(Stored data entries)
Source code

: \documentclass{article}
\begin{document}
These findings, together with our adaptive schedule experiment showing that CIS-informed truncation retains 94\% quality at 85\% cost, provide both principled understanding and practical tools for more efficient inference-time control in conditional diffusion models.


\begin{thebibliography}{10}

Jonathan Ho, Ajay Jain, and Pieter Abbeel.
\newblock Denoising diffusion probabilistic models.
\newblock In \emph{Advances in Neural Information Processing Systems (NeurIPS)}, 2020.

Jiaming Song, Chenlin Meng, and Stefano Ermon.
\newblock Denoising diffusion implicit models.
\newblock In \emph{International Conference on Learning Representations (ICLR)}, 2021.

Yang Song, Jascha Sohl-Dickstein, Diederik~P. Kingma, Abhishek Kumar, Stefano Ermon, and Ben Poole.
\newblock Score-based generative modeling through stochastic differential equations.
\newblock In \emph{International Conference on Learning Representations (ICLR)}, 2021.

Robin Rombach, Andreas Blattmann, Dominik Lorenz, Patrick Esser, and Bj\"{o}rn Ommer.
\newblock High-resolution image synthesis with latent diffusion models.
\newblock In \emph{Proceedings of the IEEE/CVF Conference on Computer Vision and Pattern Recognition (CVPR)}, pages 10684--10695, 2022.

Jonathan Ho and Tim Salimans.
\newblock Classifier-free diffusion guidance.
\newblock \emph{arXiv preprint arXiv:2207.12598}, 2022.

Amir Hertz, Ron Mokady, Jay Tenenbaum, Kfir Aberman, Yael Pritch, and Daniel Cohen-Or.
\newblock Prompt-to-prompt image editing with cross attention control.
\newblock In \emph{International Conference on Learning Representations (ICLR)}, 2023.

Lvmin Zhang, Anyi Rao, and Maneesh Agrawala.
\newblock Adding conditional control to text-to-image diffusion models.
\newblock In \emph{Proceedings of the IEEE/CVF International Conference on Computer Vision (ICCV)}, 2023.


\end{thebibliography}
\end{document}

ASSIGNED TASK: Each entry above should be written again exactly.

COMPLETED EXERCISE:
Source code

: \documentclass{article}
\begin{document}
These findings, together with our adaptive schedule experiment showing that CIS-informed truncation retains 94\% quality at 85\% cost, provide both principled understanding and practical tools for more efficient inference-time control in conditional diffusion models.


\begin{thebibliography}{10}

Jonathan Ho, Ajay Jain, and Pieter Abbeel.
\newblock Denoising diffusion probabilistic models.
\newblock In \emph{Advances in Neural Information Processing Systems (NeurIPS)}, 2020.

Jiaming Song, Chenlin Meng, and Stefano Ermon.
\newblock Denoising diffusion implicit models.
\newblock In \emph{International Conference on Learning Representations (ICLR)}, 2021.

Yang Song, Jascha Sohl-Dickstein, Diederik~P. Kingma, Abhishek Kumar, Stefano Ermon, and Ben Poole.
\newblock Score-based generative modeling through stochastic differential equations.
\newblock In \emph{International Conference on Learning Representations (ICLR)}, 2021.

Robin Rombach, Andreas Blattmann, Dominik Lorenz, Patrick Esser, and Bj\"{o}rn Ommer.
\newblock High-resolution image synthesis with latent diffusion models.
\newblock In \emph{Proceedings of the IEEE/CVF Conference on Computer Vision and Pattern Recognition (CVPR)}, pages 10684--10695, 2022.

Jonathan Ho and Tim Salimans.
\newblock Classifier-free diffusion guidance.
\newblock \emph{arXiv preprint arXiv:2207.12598}, 2022.

Amir Hertz, Ron Mokady, Jay Tenenbaum, Kfir Aberman, Yael Pritch, and Daniel Cohen-Or.
\newblock Prompt-to-prompt image editing with cross attention control.
\newblock In \emph{International Conference on Learning Representations (ICLR)}, 2023.

Lvmin Zhang, Anyi Rao, and Maneesh Agrawala.
\newblock Adding conditional control to text-to-image diffusion models.
\newblock In \emph{Proceedings of the IEEE/CVF International Conference on Computer Vision (ICCV)}, 2023.


\end{thebibliography}
\end{document}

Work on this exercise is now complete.